#### [Aim of the exercise]
Using the entries below, copy out all lines where "asked" is found.

Segment Start: Material supplied

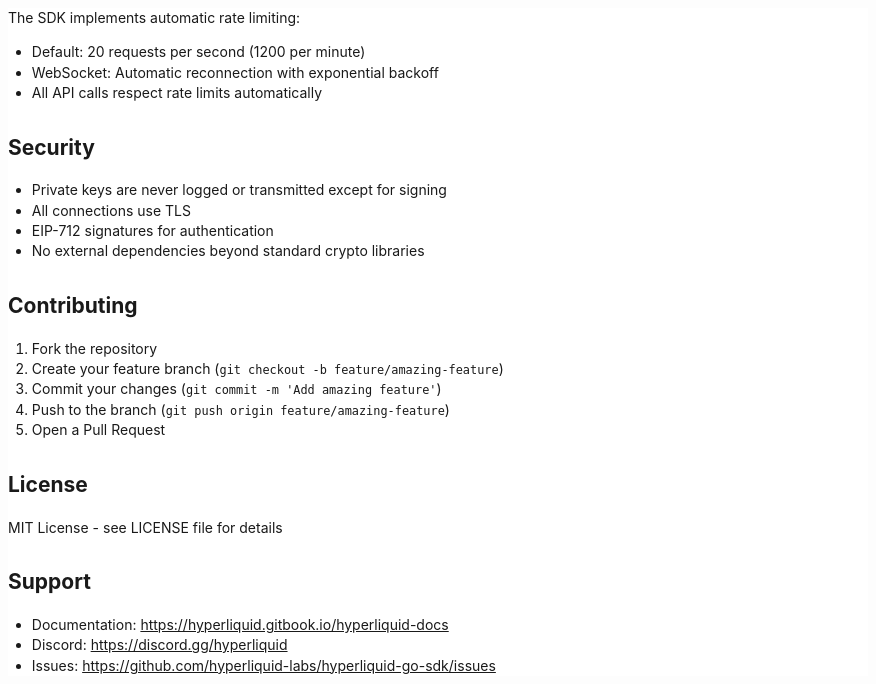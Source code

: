 The SDK implements automatic rate limiting:
- Default: 20 requests per second (1200 per minute)
- WebSocket: Automatic reconnection with exponential backoff
- All API calls respect rate limits automatically

## Security

- Private keys are never logged or transmitted except for signing
- All connections use TLS
- EIP-712 signatures for authentication
- No external dependencies beyond standard crypto libraries

## Contributing

1. Fork the repository
2. Create your feature branch (`git checkout -b feature/amazing-feature`)
3. Commit your changes (`git commit -m 'Add amazing feature'`)
4. Push to the branch (`git push origin feature/amazing-feature`)
5. Open a Pull Request

## License

MIT License - see LICENSE file for details

## Support

- Documentation: https://hyperliquid.gitbook.io/hyperliquid-docs
- Discord: https://discord.gg/hyperliquid
- Issues: https://github.com/hyperliquid-labs/hyperliquid-go-sdk/issues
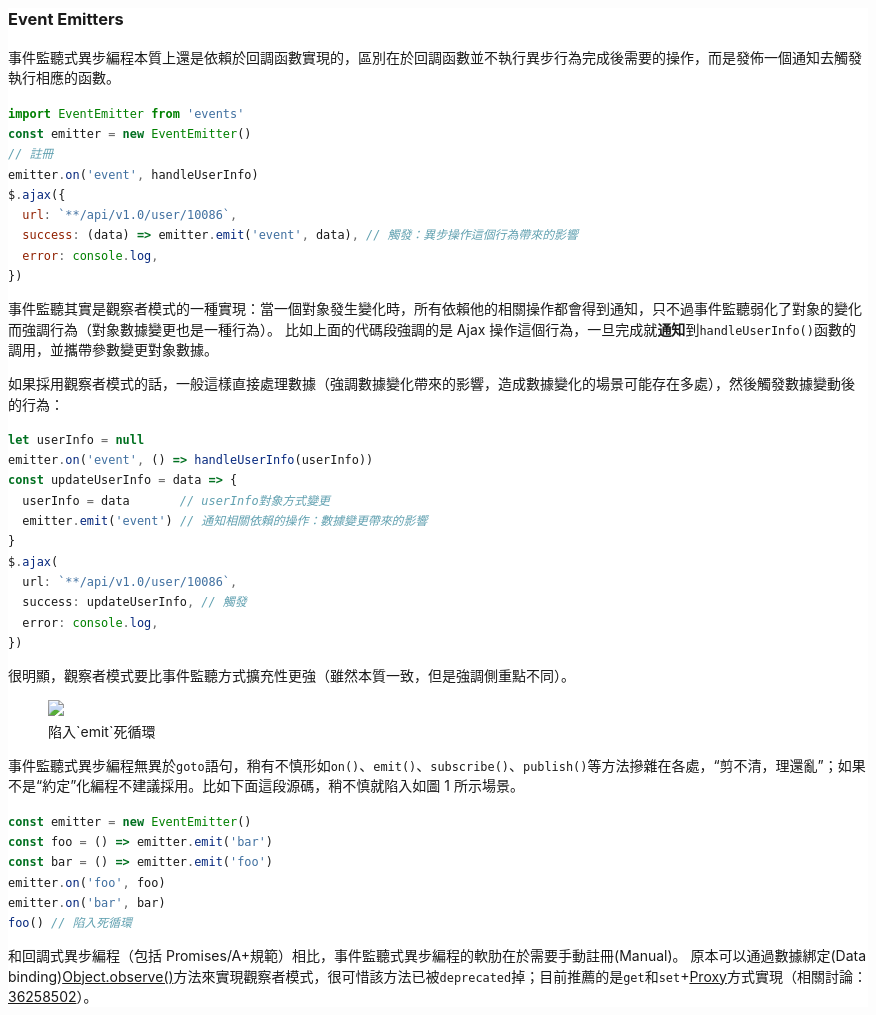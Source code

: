 ### Event Emitters

事件監聽式異步編程本質上還是依賴於回調函數實現的，區別在於回調函數並不執行異步行為完成後需要的操作，而是發佈一個通知去觸發執行相應的函數。

```js
import EventEmitter from 'events'
const emitter = new EventEmitter()
// 註冊
emitter.on('event', handleUserInfo)
$.ajax({
  url: `**/api/v1.0/user/10086`,
  success: (data) => emitter.emit('event', data), // 觸發：異步操作這個行為帶來的影響
  error: console.log,
})
```

事件監聽其實是觀察者模式的一種實現：當一個對象發生變化時，所有依賴他的相關操作都會得到通知，只不過事件監聽弱化了對象的變化而強調行為（對象數據變更也是一種行為）。
比如上面的代碼段強調的是 Ajax 操作這個行為，一旦完成就**通知**到`handleUserInfo()`函數的調用，並攜帶參數變更對象數據。

如果採用觀察者模式的話，一般這樣直接處理數據（強調數據變化帶來的影響，造成數據變化的場景可能存在多處），然後觸發數據變動後的行為：

```js
let userInfo = null
emitter.on('event', () => handleUserInfo(userInfo))
const updateUserInfo = data => {
  userInfo = data       // userInfo對象方式變更
  emitter.emit('event') // 通知相關依賴的操作：數據變更帶來的影響
}
$.ajax(
  url: `**/api/v1.0/user/10086`,
  success: updateUserInfo, // 觸發
  error: console.log,
})
```

很明顯，觀察者模式要比事件監聽方式擴充性更強（雖然本質一致，但是強調側重點不同）。

<figure style="padding-top: 0;margin-top: .5em;">
  <img src="/blog/javascript-async/pingpong.gif" />
  <figcaption>陷入`emit`死循環</figcaption>
</figure>

事件監聽式異步編程無異於`goto`語句，稍有不慎形如`on()`、`emit()`、`subscribe()`、`publish()`等方法摻雜在各處，“剪不清，理還亂”；如果不是“約定”化編程不建議採用。比如下面這段源碼，稍不慎就陷入如圖 1 所示場景。

```js
const emitter = new EventEmitter()
const foo = () => emitter.emit('bar')
const bar = () => emitter.emit('foo')
emitter.on('foo', foo)
emitter.on('bar', bar)
foo() // 陷入死循環
```

和回調式異步編程（包括 Promises/A+規範）相比，事件監聽式異步編程的軟肋在於需要手動註冊(Manual)。
原本可以通過數據綁定(Data binding)[Object.observe()](https://developer.mozilla.org/en-US/docs/Web/JavaScript/Reference/Global_Objects/Object/observe)方法來實現觀察者模式，很可惜該方法已被`deprecated`掉；目前推薦的是`get`和`set`+[Proxy](https://developer.mozilla.org/en-US/docs/Web/JavaScript/Reference/Global_Objects/Proxy)方式實現（相關討論：[36258502](http://stackoverflow.com/questions/36258502/why-object-observe-has-been-deprecated)）。
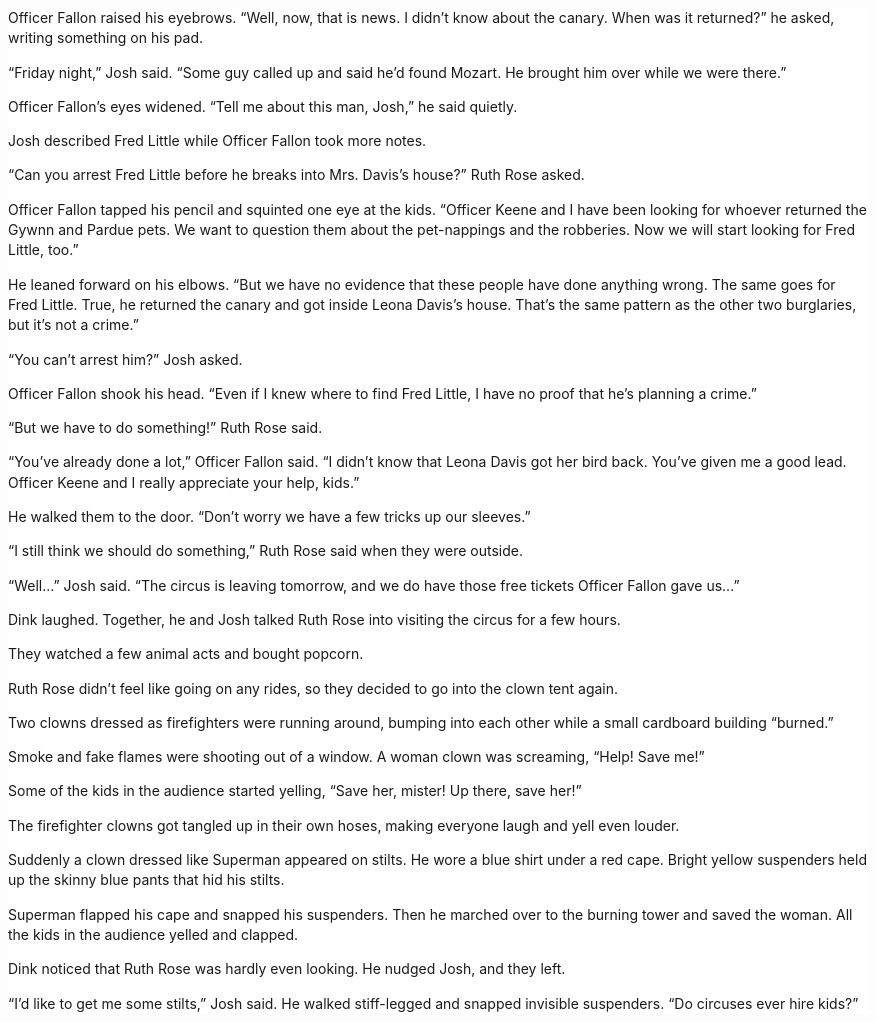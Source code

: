 Officer Fallon raised his eyebrows. “Well, now, that is news. I didn’t know about the canary. When was it returned?” he asked, writing something on his pad.

“Friday night,” Josh said. “Some guy called up and said he’d found Mozart. He brought him over while we were there.”

Officer Fallon’s eyes widened. “Tell me about this man, Josh,” he said quietly.

Josh described Fred Little while Officer Fallon took more notes.

“Can you arrest Fred Little before he breaks into Mrs. Davis’s house?” Ruth Rose asked.

Officer Fallon tapped his pencil and squinted one eye at the kids. “Officer Keene and I have been looking for whoever returned the Gywnn and Pardue pets. We want to question them about the pet-nappings and the robberies. Now we will start looking for Fred Little, too.”

He leaned forward on his elbows. “But we have no evidence that these people have done anything wrong. The same goes for Fred Little. True, he returned the canary and got inside Leona Davis’s house. That’s the same pattern as the other two burglaries, but it’s not a crime.”

“You can’t arrest him?” Josh asked.

Officer Fallon shook his head. “Even if I knew where to find Fred Little, I have no proof that he’s planning a crime.”

“But we have to do something!” Ruth Rose said.

“You’ve already done a lot,” Officer Fallon said. “I didn’t know that Leona Davis got her bird back. You’ve given me a good lead. Officer Keene and I really appreciate your help, kids.”

He walked them to the door. “Don’t worry we have a few tricks up our sleeves.”

“I still think we should do something,” Ruth Rose said when they were outside.

“Well…” Josh said. “The circus is leaving tomorrow, and we do have those free tickets Officer Fallon gave us…”

Dink laughed. Together, he and Josh talked Ruth Rose into visiting the circus for a few hours.

They watched a few animal acts and bought popcorn.

Ruth Rose didn’t feel like going on any rides, so they decided to go into the clown tent again.

Two clowns dressed as firefighters were running around, bumping into each other while a small cardboard building “burned.”

Smoke and fake flames were shooting out of a window. A woman clown was screaming, “Help! Save me!”

Some of the kids in the audience started yelling, “Save her, mister! Up there, save her!”

The firefighter clowns got tangled up in their own hoses, making everyone laugh and yell even louder.

Suddenly a clown dressed like Superman appeared on stilts. He wore a blue shirt under a red cape. Bright yellow suspenders held up the skinny blue pants that hid his stilts.

Superman flapped his cape and snapped his suspenders. Then he marched over to the burning tower and saved the woman. All the kids in the audience yelled and clapped.

Dink noticed that Ruth Rose was hardly even looking. He nudged Josh, and they left.

“I’d like to get me some stilts,” Josh said. He walked stiff-legged and snapped invisible suspenders. “Do circuses ever hire kids?”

Segment End: Material supplied

#### [Response box]
: Officer Fallon raised his eyebrows. “Well, now, that is news. I didn’t know about the canary. When was it returned?” he asked, writing something on his pad.
“Can you arrest Fred Little before he breaks into Mrs. Davis’s house?” Ruth Rose asked.
“You can’t arrest him?” Josh asked.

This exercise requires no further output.